> **Work item**
Could you return only the lines that run from the line with "## Data, Data Abstraction" through the final line of the data, exactly as they stand?

> **Data to process**

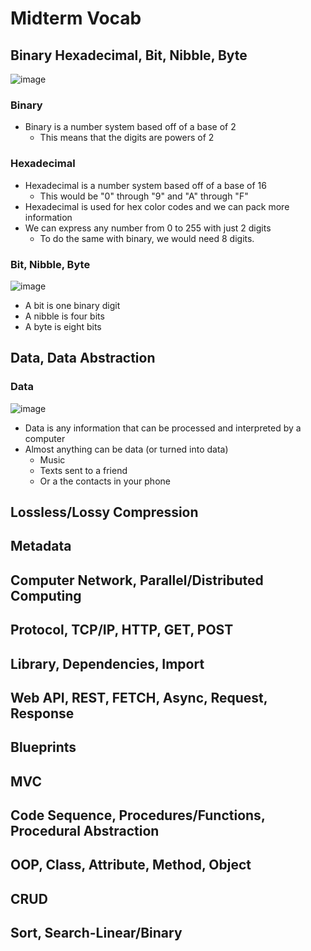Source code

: # Midterm Vocab

## Binary Hexadecimal, Bit, Nibble, Byte
![image](https://www.watelectronics.com/wp-content/uploads/Hexadecimal-and-Binary-Number-System-Representation.jpg)
### Binary
* Binary is a number system based off of a base of 2
  * This means that the digits are powers of 2

### Hexadecimal
* Hexadecimal is a number system based off of a base of 16
  * This would be "0" through "9" and "A" through "F"
* Hexadecimal is used for hex color codes and we can pack more information
* We can express any number from 0 to 255 with just 2 digits
  * To do the same with binary, we would need 8 digits.

### Bit, Nibble, Byte
![image](https://www.dataunitconverter.com/blog/images/bit-nibble-byte-1.png)
* A bit is one binary digit
* A nibble is four bits
* A byte is eight bits

## Data, Data Abstraction
### Data
![image](https://encrypted-tbn0.gstatic.com/images?q=tbn:ANd9GcReAlES1HWaSRCx-0JZlJZ2iQNiZStQ0HCjkQ&usqp=CAU)
* Data is any information that can be processed and interpreted by a computer
* Almost anything can be data (or turned into data)
  * Music
  * Texts sent to a friend
  * Or a the contacts in your phone

## Lossless/Lossy Compression


## Metadata


## Computer Network, Parallel/Distributed Computing


## Protocol, TCP/IP, HTTP, GET, POST


## Library, Dependencies, Import


## Web API, REST, FETCH, Async, Request, Response


## Blueprints


## MVC


## Code Sequence, Procedures/Functions, Procedural Abstraction


## OOP, Class, Attribute, Method, Object


## CRUD


## Sort, Search-Linear/Binary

> **Task answer**
## Data, Data Abstraction
### Data
![image](https://encrypted-tbn0.gstatic.com/images?q=tbn:ANd9GcReAlES1HWaSRCx-0JZlJZ2iQNiZStQ0HCjkQ&usqp=CAU)
* Data is any information that can be processed and interpreted by a computer
* Almost anything can be data (or turned into data)
  * Music
  * Texts sent to a friend
  * Or a the contacts in your phone

## Lossless/Lossy Compression


## Metadata


## Computer Network, Parallel/Distributed Computing


## Protocol, TCP/IP, HTTP, GET, POST


## Library, Dependencies, Import


## Web API, REST, FETCH, Async, Request, Response


## Blueprints


## MVC


## Code Sequence, Procedures/Functions, Procedural Abstraction


## OOP, Class, Attribute, Method, Object


## CRUD


## Sort, Search-Linear/Binary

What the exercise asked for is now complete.